Active zone protein transport and autism

Project Leader: Stephan Sigrist e-mail

 

It is an emerging picture that cognitive diseases of the nervous system can be caused by rather subtle deficits in the developmental formation of presynaptic release sites (“active zones”). Human genetics identified mutations in the active zone protein Neurexin and its postsynaptic partner Neuroligin as associated with autism spectrum diseases (ASDs). In the last period we have been establishing genetic and cell-biological in vivo models for Neurexin and Neuroligin function at Drosophila glutamatergic synapses. We found that Neurexin physically and functionally cooperates with the multidomain protein Syd-1 to steer the formation of presynaptic active zones, and via interaction with Neuroligin controls assembly of postsynaptic glutamate receptors clusters. Both human Rim binding proteins gene loci have also been associated with ASD. We could show that the Drosophila homologue (DRBP) is a core active zone component, and crucial for its developmental formation.
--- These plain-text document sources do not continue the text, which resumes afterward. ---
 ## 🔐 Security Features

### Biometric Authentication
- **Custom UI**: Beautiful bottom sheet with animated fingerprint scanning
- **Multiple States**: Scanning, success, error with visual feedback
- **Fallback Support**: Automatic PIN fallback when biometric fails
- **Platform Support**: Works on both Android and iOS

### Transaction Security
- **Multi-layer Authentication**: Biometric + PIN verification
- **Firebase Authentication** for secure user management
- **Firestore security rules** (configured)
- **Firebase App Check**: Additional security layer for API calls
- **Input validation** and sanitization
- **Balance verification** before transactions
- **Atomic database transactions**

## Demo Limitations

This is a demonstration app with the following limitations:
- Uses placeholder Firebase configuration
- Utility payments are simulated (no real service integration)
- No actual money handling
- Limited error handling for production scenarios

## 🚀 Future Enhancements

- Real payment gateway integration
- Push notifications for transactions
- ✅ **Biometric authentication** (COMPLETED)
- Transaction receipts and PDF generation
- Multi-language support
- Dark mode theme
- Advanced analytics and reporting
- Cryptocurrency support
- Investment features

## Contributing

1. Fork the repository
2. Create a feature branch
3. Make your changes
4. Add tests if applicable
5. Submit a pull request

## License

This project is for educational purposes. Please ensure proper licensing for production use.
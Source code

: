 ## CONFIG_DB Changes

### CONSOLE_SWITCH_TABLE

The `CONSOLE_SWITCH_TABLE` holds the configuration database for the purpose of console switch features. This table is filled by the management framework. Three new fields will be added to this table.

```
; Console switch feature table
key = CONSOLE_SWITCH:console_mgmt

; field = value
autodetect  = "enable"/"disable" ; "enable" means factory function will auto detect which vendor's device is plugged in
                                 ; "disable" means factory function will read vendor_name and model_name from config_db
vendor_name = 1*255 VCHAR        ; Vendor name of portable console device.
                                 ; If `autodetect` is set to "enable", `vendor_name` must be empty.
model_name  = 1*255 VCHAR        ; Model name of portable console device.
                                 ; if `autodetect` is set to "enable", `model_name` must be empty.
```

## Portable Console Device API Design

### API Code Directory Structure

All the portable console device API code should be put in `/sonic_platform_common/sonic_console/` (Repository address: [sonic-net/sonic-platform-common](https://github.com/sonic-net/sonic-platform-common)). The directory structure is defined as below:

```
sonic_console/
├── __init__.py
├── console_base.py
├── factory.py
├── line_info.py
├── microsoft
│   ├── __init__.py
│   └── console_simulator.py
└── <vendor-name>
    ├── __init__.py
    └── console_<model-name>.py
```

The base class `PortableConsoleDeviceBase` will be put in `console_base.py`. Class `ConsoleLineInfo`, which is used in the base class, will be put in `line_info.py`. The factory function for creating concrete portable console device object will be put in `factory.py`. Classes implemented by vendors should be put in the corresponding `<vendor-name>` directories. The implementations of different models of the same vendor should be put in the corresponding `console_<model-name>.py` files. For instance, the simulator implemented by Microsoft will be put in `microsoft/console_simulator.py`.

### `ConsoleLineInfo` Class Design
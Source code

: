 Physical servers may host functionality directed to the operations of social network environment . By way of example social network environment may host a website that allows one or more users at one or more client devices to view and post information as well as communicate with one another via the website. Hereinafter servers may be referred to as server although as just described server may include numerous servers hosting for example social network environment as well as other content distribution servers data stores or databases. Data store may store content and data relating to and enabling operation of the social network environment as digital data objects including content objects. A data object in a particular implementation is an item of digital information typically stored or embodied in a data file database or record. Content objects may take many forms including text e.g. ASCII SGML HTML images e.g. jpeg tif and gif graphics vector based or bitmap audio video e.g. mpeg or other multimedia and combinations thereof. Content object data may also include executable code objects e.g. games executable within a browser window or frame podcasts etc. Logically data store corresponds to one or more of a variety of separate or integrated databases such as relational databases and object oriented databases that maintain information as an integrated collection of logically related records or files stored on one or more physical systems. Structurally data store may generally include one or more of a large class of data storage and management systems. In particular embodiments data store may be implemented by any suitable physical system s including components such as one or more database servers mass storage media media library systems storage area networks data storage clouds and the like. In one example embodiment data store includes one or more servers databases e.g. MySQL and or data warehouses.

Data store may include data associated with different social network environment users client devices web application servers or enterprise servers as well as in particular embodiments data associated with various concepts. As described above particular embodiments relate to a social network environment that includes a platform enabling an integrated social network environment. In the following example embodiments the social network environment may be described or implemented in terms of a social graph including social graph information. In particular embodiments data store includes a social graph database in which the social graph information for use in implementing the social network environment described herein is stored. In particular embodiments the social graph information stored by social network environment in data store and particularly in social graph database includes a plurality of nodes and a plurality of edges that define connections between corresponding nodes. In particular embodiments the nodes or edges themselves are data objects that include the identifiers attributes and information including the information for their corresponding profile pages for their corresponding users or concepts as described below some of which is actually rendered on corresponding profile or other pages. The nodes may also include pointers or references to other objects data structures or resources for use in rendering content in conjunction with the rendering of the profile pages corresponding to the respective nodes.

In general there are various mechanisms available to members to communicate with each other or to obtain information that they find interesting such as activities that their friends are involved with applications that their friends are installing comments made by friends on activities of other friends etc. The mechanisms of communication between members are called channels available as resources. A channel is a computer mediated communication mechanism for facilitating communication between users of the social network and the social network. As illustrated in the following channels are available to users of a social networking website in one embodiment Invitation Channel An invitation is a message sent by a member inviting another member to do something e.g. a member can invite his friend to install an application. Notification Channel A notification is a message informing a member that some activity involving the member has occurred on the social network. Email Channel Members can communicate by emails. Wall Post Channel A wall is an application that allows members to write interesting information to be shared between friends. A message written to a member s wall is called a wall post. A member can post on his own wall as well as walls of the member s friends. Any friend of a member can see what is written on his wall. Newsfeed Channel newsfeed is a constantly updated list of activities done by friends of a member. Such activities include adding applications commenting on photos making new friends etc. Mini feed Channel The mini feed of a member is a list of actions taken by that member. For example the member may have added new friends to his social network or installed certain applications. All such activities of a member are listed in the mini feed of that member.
DRBP we found associated with the cargo adaptor APP-like protein interacting protein 1 (Aplip1), linking active zone scaffold proteins to axonal transport processes. We will continue to exploit the genetic models established (aplip1, DRBP, Nrx, Nlg) for the further characterization of ASD candidate mutations, which we isolate in a continuing collaboration with C4. Moreover, we seek to explore the crossroads between active zone assembly, axonal long-range transport and ASD mutations. Systematic biochemical analysis of active zone protein transport complexes should help to target additional ASD candidate loci. The study uses a complementary set of genetic, cell biological, live intravital and super-resolution imaging as well as ultrastructural and physiological analysis.